[WORK TO COMPLETE]
Quote the lines from the line holding "Another alternative driving" to the very end of the listing, exactly, and no others.

[DATA EXCERPTS]
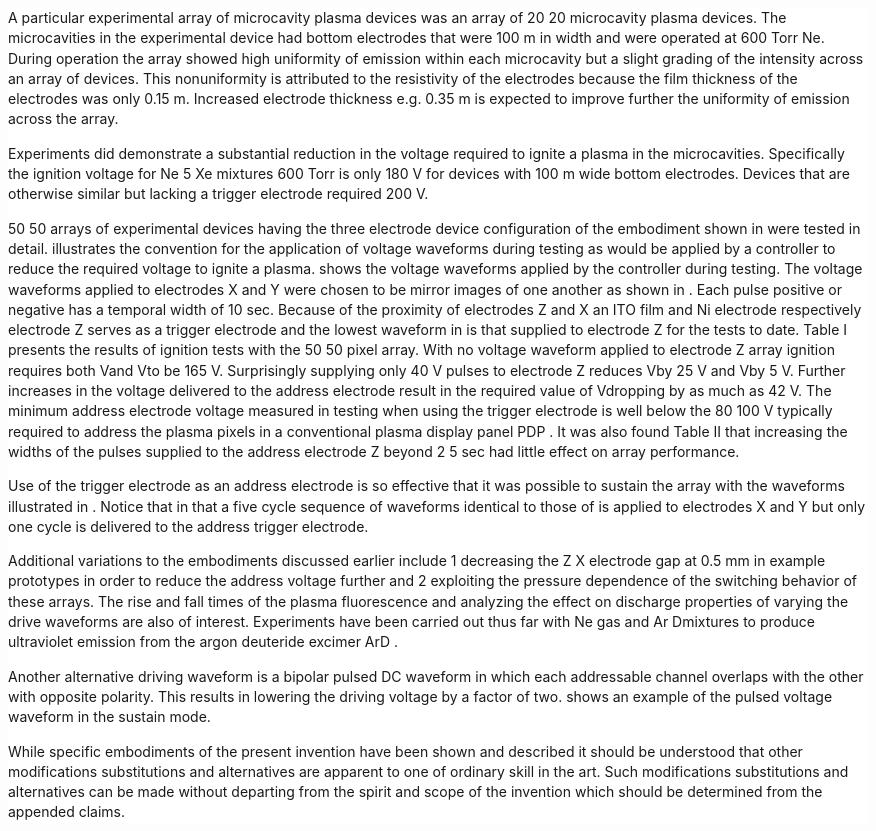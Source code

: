 A particular experimental array of microcavity plasma devices was an array of 20 20 microcavity plasma devices. The microcavities in the experimental device had bottom electrodes that were 100 m in width and were operated at 600 Torr Ne. During operation the array showed high uniformity of emission within each microcavity but a slight grading of the intensity across an array of devices. This nonuniformity is attributed to the resistivity of the electrodes because the film thickness of the electrodes was only 0.15 m. Increased electrode thickness e.g. 0.35 m is expected to improve further the uniformity of emission across the array.

Experiments did demonstrate a substantial reduction in the voltage required to ignite a plasma in the microcavities. Specifically the ignition voltage for Ne 5 Xe mixtures 600 Torr is only 180 V for devices with 100 m wide bottom electrodes. Devices that are otherwise similar but lacking a trigger electrode required 200 V.

50 50 arrays of experimental devices having the three electrode device configuration of the embodiment shown in were tested in detail. illustrates the convention for the application of voltage waveforms during testing as would be applied by a controller to reduce the required voltage to ignite a plasma. shows the voltage waveforms applied by the controller during testing. The voltage waveforms applied to electrodes X and Y were chosen to be mirror images of one another as shown in . Each pulse positive or negative has a temporal width of 10 sec. Because of the proximity of electrodes Z and X an ITO film and Ni electrode respectively electrode Z serves as a trigger electrode and the lowest waveform in is that supplied to electrode Z for the tests to date. Table I presents the results of ignition tests with the 50 50 pixel array. With no voltage waveform applied to electrode Z array ignition requires both Vand Vto be 165 V. Surprisingly supplying only 40 V pulses to electrode Z reduces Vby 25 V and Vby 5 V. Further increases in the voltage delivered to the address electrode result in the required value of Vdropping by as much as 42 V. The minimum address electrode voltage measured in testing when using the trigger electrode is well below the 80 100 V typically required to address the plasma pixels in a conventional plasma display panel PDP . It was also found Table II that increasing the widths of the pulses supplied to the address electrode Z beyond 2 5 sec had little effect on array performance.

Use of the trigger electrode as an address electrode is so effective that it was possible to sustain the array with the waveforms illustrated in . Notice that in that a five cycle sequence of waveforms identical to those of is applied to electrodes X and Y but only one cycle is delivered to the address trigger electrode.

Additional variations to the embodiments discussed earlier include 1 decreasing the Z X electrode gap at 0.5 mm in example prototypes in order to reduce the address voltage further and 2 exploiting the pressure dependence of the switching behavior of these arrays. The rise and fall times of the plasma fluorescence and analyzing the effect on discharge properties of varying the drive waveforms are also of interest. Experiments have been carried out thus far with Ne gas and Ar Dmixtures to produce ultraviolet emission from the argon deuteride excimer ArD .

Another alternative driving waveform is a bipolar pulsed DC waveform in which each addressable channel overlaps with the other with opposite polarity. This results in lowering the driving voltage by a factor of two. shows an example of the pulsed voltage waveform in the sustain mode.

While specific embodiments of the present invention have been shown and described it should be understood that other modifications substitutions and alternatives are apparent to one of ordinary skill in the art. Such modifications substitutions and alternatives can be made without departing from the spirit and scope of the invention which should be determined from the appended claims.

[ANSWER SPACE]
Another alternative driving waveform is a bipolar pulsed DC waveform in which each addressable channel overlaps with the other with opposite polarity. This results in lowering the driving voltage by a factor of two. shows an example of the pulsed voltage waveform in the sustain mode.

While specific embodiments of the present invention have been shown and described it should be understood that other modifications substitutions and alternatives are apparent to one of ordinary skill in the art. Such modifications substitutions and alternatives can be made without departing from the spirit and scope of the invention which should be determined from the appended claims.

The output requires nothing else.